"The last occasions when the timetable of our lives would be interrupted for many years to come"
About this Quote
There is a chilly elegance to this line, the kind that belongs to someone who spent a lifetime making other people look effortless. Sister Parish isn’t describing a calendar glitch; she’s naming the end of a social era, when “occasions” weren’t just parties but the scaffolding that held a certain class’s identity in place. The phrase “timetable of our lives” turns privilege into routine, implying that a well-appointed existence runs on cues: dinners, openings, holidays, rituals of being seen. And then comes the quiet alarm bell: “would be interrupted for many years to come.” Not canceled. Interrupted. The diction keeps a stiff upper lip even as it admits something seismic.
The intent feels almost archival. Parish is registering a before-and-after moment, likely wartime or a national crisis, when the machinery of society stops pretending it’s immune to history. What makes it work is its double perspective: intimate (“our lives”) but collective, as if she’s speaking for a whole milieu that suddenly realizes it is not the main storyline.
The subtext is grief without melodrama, and also a subtle critique of how easily comfort becomes “the timetable.” A designer understands continuity: how rooms, like lives, are arranged to make time feel controlled.

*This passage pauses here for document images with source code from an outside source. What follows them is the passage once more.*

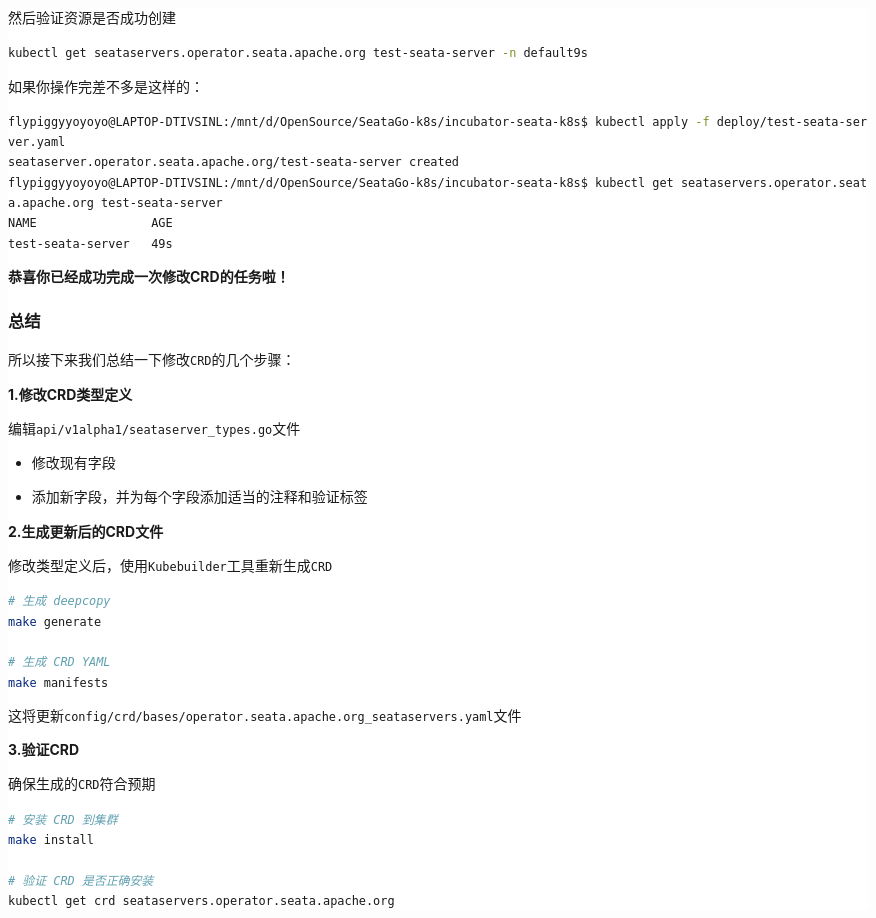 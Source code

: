 

然后验证资源是否成功创建



```bash
kubectl get seataservers.operator.seata.apache.org test-seata-server -n default9s
```



如果你操作完差不多是这样的：   

```bash
flypiggyyoyoyo@LAPTOP-DTIVSINL:/mnt/d/OpenSource/SeataGo-k8s/incubator-seata-k8s$ kubectl apply -f deploy/test-seata-server.yaml
seataserver.operator.seata.apache.org/test-seata-server created
flypiggyyoyoyo@LAPTOP-DTIVSINL:/mnt/d/OpenSource/SeataGo-k8s/incubator-seata-k8s$ kubectl get seataservers.operator.seata.apache.org test-seata-server
NAME                AGE
test-seata-server   49s
```

**恭喜你已经成功完成一次修改CRD的任务啦！**



### 总结

所以接下来我们总结一下修改`CRD`的几个步骤：      

**1.修改CRD类型定义**

编辑`api/v1alpha1/seataserver_types.go`文件

- 修改现有字段

- 添加新字段，并为每个字段添加适当的注释和验证标签

**2.生成更新后的CRD文件**

修改类型定义后，使用`Kubebuilder`工具重新生成`CRD`

```bash
# 生成 deepcopy 
make generate

# 生成 CRD YAML 
make manifests
```

这将更新`config/crd/bases/operator.seata.apache.org_seataservers.yaml`文件

**3.验证CRD**

确保生成的`CRD`符合预期

```bash
# 安装 CRD 到集群
make install

# 验证 CRD 是否正确安装
kubectl get crd seataservers.operator.seata.apache.org
```
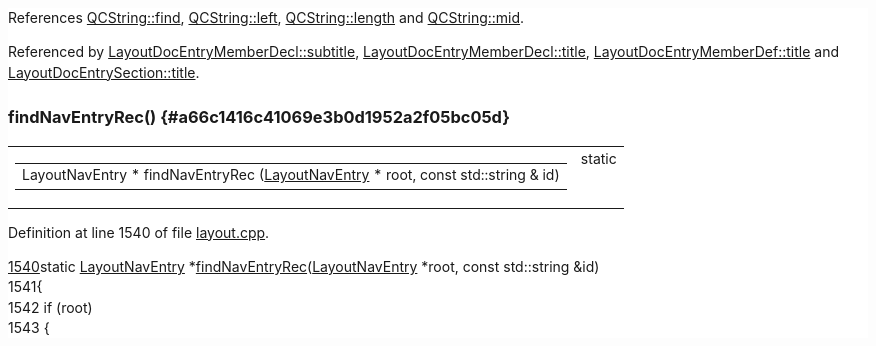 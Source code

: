 </div>


<p>References <a href="/web-doxygen/docs/api/classes/qcstring/#a0182ece6b76dad6475dafb53e2faaf10">QCString::find</a>, <a href="/web-doxygen/docs/api/classes/qcstring/#aecf8b66312c4e97333219cc344c11a4f">QCString::left</a>, <a href="/web-doxygen/docs/api/classes/qcstring/#a16362990092a086b505e08f102df4dff">QCString::length</a> and <a href="/web-doxygen/docs/api/classes/qcstring/#a27136caf9c0bc4daca574cda6f113551">QCString::mid</a>.</p>


<p>Referenced by <a href="/web-doxygen/docs/api/structs/layoutdocentrymemberdecl/#ac0d8d0be507c58dd5c3fe02fd986369b">LayoutDocEntryMemberDecl::subtitle</a>, <a href="/web-doxygen/docs/api/structs/layoutdocentrymemberdecl/#a20f84bd3015b092b218ec7eb7f66897e">LayoutDocEntryMemberDecl::title</a>, <a href="/web-doxygen/docs/api/structs/layoutdocentrymemberdef/#aad1a0162e48008f3ff91f4a3330c06be">LayoutDocEntryMemberDef::title</a> and <a href="/web-doxygen/docs/api/structs/layoutdocentrysection/#a363185aa61931f8aa77b4a6c71b6c62b">LayoutDocEntrySection::title</a>.</p>

</div>
</div>

### findNavEntryRec() {#a66c1416c41069e3b0d1952a2f05bc05d}

<div class="doxyMemberItem">
<div class="doxyMemberProto">
<table class="doxyMemberLabels">
<tr class="doxyMemberLabels">
<td class="doxyMemberLabelsLeft">
<table class="doxyMemberName">
<tr>
<td class="doxyMemberName">LayoutNavEntry * findNavEntryRec (<a href="/web-doxygen/docs/api/structs/layoutnaventry">LayoutNavEntry</a> * root, const std::string &amp; id)</td>
</tr>
</table>
</td>
<td class="doxyMemberLabelsRight">
<span class="doxyMemberLabels">
<span class="doxyMemberLabel static">static</span>
</span>
</td>
</tr>
</table>
</div>
<div class="doxyMemberDoc">



<p>Definition at line 1540 of file <a href="/web-doxygen/docs/api/files/src/layout-cpp">layout.cpp</a>.</p>


<div class="doxyProgramListing">

<div class="doxyCodeLine"><span class="doxyLineNumber"><a href="#a66c1416c41069e3b0d1952a2f05bc05d">1540</a></span><span class="doxyLineContent"><span class="doxyHighlightKeyword">static</span><span class="doxyHighlight"> <a href="/web-doxygen/docs/api/structs/layoutnaventry">LayoutNavEntry</a> *<a href="#a66c1416c41069e3b0d1952a2f05bc05d">findNavEntryRec</a>(<a href="/web-doxygen/docs/api/structs/layoutnaventry">LayoutNavEntry</a> *root, </span><span class="doxyHighlightKeyword">const</span><span class="doxyHighlight"> std::string &amp;</span><span class="doxyHighlightKeywordType">id</span><span class="doxyHighlight">)</span></span></div>
<div class="doxyCodeLine"><span class="doxyLineNumber">1541</span><span class="doxyLineContent"><span class="doxyHighlight">{</span></span></div>
<div class="doxyCodeLine"><span class="doxyLineNumber">1542</span><span class="doxyLineContent"><span class="doxyHighlight">  </span><span class="doxyHighlightKeywordFlow">if</span><span class="doxyHighlight"> (root)</span></span></div>
<div class="doxyCodeLine"><span class="doxyLineNumber">1543</span><span class="doxyLineContent"><span class="doxyHighlight">  {</span></span></div> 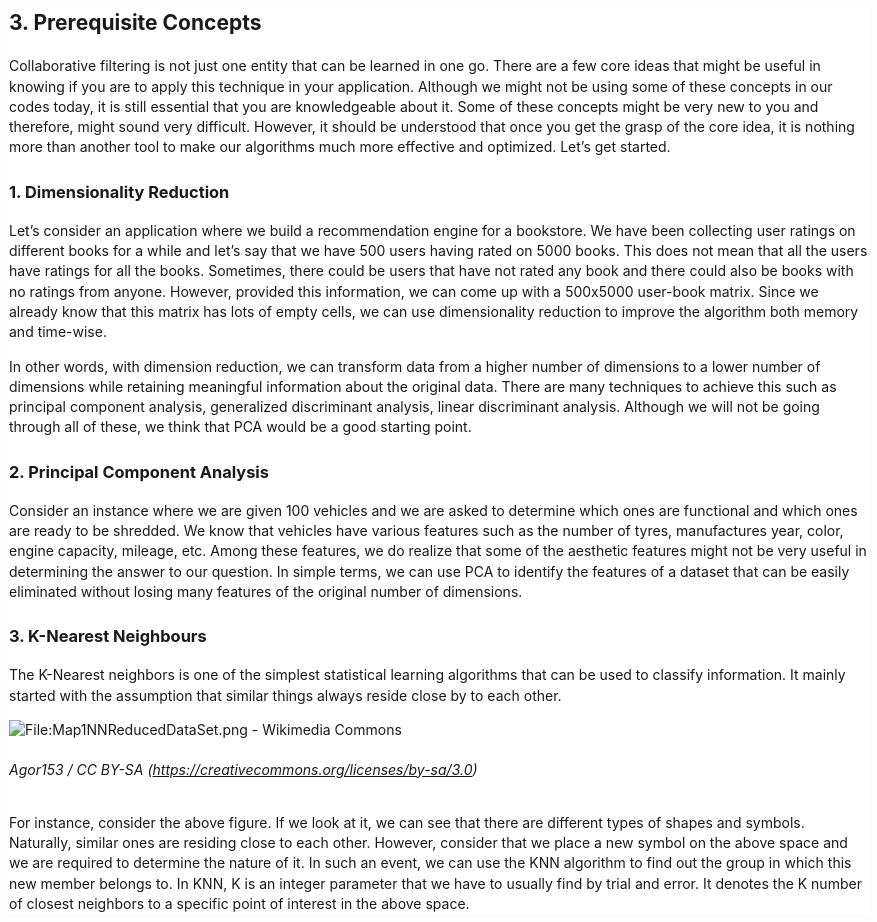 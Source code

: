 ## 3. Prerequisite Concepts
    

Collaborative filtering is not just one entity that can be learned in one go. There are a few core ideas that might be useful in knowing if you are to apply this technique in your application. Although we might not be using some of these concepts in our codes today, it is still essential that you are knowledgeable about it. Some of these concepts might be very new to you and therefore, might sound very difficult. However, it should be understood that once you get the grasp of the core idea, it is nothing more than another tool to make our algorithms much more effective and optimized. Let’s get started.

### 1. Dimensionality Reduction
    

Let’s consider an application where we build a recommendation engine for a bookstore. We have been collecting user ratings on different books for a while and let’s say that we have 500 users having rated on 5000 books. This does not mean that all the users have ratings for all the books. Sometimes, there could be users that have not rated any book and there could also be books with no ratings from anyone. However, provided this information, we can come up with a 500x5000 user-book matrix. Since we already know that this matrix has lots of empty cells, we can use dimensionality reduction to improve the algorithm both memory and time-wise.

In other words, with dimension reduction, we can transform data from a higher number of dimensions to a lower number of dimensions while retaining meaningful information about the original data. There are many techniques to achieve this such as principal component analysis, generalized discriminant analysis, linear discriminant analysis. Although we will not be going through all of these, we think that PCA would be a good starting point.

### 2. Principal Component Analysis
    

Consider an instance where we are given 100 vehicles and we are asked to determine which ones are functional and which ones are ready to be shredded. We know that vehicles have various features such as the number of tyres, manufactures year, color, engine capacity, mileage, etc. Among these features, we do realize that some of the aesthetic features might not be very useful in determining the answer to our question. In simple terms, we can use PCA to identify the features of a dataset that can be easily eliminated without losing many features of the original number of dimensions.

### 3. K-Nearest Neighbours
    

The K-Nearest neighbors is one of the simplest statistical learning algorithms that can be used to classify information. It mainly started with the assumption that similar things always reside close by to each other.

![File:Map1NNReducedDataSet.png - Wikimedia Commons](https://lh6.googleusercontent.com/oZmNtiZm1d8WbIRQFJewDx3V5FmLh4I78a1qgk-FkP43oKQFcm4YJPUDLSOAzcHk86OuWFH3LvYyM-XRxmwFB6uO1g4Z8AO2Tawed6J7eqD7jknAQCRFecjDAxvTmGcYrbxbhpw)
###### Agor153 / CC BY-SA (https://creativecommons.org/licenses/by-sa/3.0)

For instance, consider the above figure. If we look at it, we can see that there are different types of shapes and symbols. Naturally, similar ones are residing close to each other. However, consider that we place a new symbol on the above space and we are required to determine the nature of it. In such an event, we can use the KNN algorithm to find out the group in which this new member belongs to. In KNN, K is an integer parameter that we have to usually find by trial and error. It denotes the K number of closest neighbors to a specific point of interest in the above space.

This sentence catches the instant that control slips, and the future arrives not as possibility but as a long interruption.
The intent feels almost archival. Parish is registering a before-and-after moment, likely wartime or a national crisis, when the machinery of society stops pretending it’s immune to history. What makes it work is its double perspective: intimate (“our lives”) but collective, as if she’s speaking for a whole milieu that suddenly realizes it is not the main storyline.
The subtext is grief without melodrama, and also a subtle critique of how easily comfort becomes “the timetable.” A designer understands continuity: how rooms, like lives, are arranged to make time feel controlled. This sentence catches the instant that control slips, and the future arrives not as possibility but as a long interruption.